Introduction
While patch diffing a Windows Latest Cumulative Update (LCU) for vulnerability research, I needed to read the Component Based Servicing (CBS) assembly manifests it ships with. The files turned out to be delta-compressed against an internal Windows dictionary - a binary patch format, not plain XML - and I could not find public documentation describing how to decode them.
This sent me down a reversing path through wcp.dll and the Windows servicing stack. The delta engine turned out to be a different DLL than expected, and the data needed to decode the manifests was embedded inside wcp.dll itself.
This post covers:
- How the CBS manifest decompression pipeline works internally
- The relationship between wcp.dll, UpdateCompression.dll and msdelta.dll
- How to extract the needed data, and build a decode pipeline to obtain plain CBS XML manifests
- Practical pitfalls that will trip you up in implementation
Environment:
- OS: Microsoft Windows 11 Pro (10.0.26200 N/A Build 26200)
- wcp.dll - 10.0.26100.8112
- UpdateCompression.dll - 5.0.1.1
- msdelta.dll - 5.0.1.
Tools:
- IDA Free for static reverse engineering of wcp.dll, UpdateCompression.dll, and msdelta.dll. Any modern disassembler with a decompiler will do the same job - Ghidra (free), radare2 (free) are all viable alternatives.
- A hex editor for inspecting CBS manifest files.
- A PE resource viewer (e.g., Resource Hacker) for confirming that resource type 0x266 in wcp.dll contains the delta dictionary.
- 7-Zip
- Python 3
- Win-CBS-Manifest-Decoder - my scripts. Wraps the ApplyDeltaB call, extracts resources from wcp.dll, strips the DCM header, and writes the decoded XML.
Why Patch Diffing?
Microsoft does not publish source code or root-cause analyses for the vulnerabilities fixed on Patch Tuesday. Security bulletins name the affected component and severity, but not the bug. The patched binaries, however, are publicly shipped to every Windows machine on Windows Update.

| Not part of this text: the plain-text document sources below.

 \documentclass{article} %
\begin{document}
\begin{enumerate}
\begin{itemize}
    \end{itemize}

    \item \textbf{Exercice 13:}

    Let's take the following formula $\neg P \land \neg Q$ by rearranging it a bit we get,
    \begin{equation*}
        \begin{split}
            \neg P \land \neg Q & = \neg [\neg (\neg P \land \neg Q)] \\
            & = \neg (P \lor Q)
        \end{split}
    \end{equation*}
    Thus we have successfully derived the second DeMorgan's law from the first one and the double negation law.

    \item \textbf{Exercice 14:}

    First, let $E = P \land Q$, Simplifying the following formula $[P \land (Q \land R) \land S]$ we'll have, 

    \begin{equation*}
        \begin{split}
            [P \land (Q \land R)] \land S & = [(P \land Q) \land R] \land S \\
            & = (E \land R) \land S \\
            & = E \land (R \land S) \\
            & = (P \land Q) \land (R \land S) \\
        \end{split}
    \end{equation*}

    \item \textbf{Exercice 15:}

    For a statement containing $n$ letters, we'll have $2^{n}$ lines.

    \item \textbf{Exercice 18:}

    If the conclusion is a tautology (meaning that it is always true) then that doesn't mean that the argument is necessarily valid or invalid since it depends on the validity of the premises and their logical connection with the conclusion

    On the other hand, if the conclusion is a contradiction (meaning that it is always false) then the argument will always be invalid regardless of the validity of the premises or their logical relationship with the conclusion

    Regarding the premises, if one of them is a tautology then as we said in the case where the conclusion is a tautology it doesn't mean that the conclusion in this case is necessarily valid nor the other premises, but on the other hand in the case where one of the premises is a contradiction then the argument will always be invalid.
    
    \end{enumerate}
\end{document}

Patch diffing compares a patched binary against its pre-patch version to isolate the code Microsoft changed. That delta is, by construction, where the vulnerability was fixed, and usually where it lived. For a researcher, this turns an advisory like "Remote Code Execution in the Windows TCP/IP stack" into a concrete, function-level starting point: a place to read code, build a test case, and reason about exploitability.
The technique is well-established - BinDiff and Diaphora exist for exactly this purpose - but it depends on being able to read what's inside the patch. For Windows LCUs, that's where this post comes in.
Required Knowledge
This post sits at the intersection of Windows servicing stack internals and binary reverse engineering. To follow the analysis comfortably, you should already be familiar with:
Reverse engineering
- Reading decompiler output from IDA or Ghidra.
- Navigating PE files: imports, exports, sections, and embedded resources.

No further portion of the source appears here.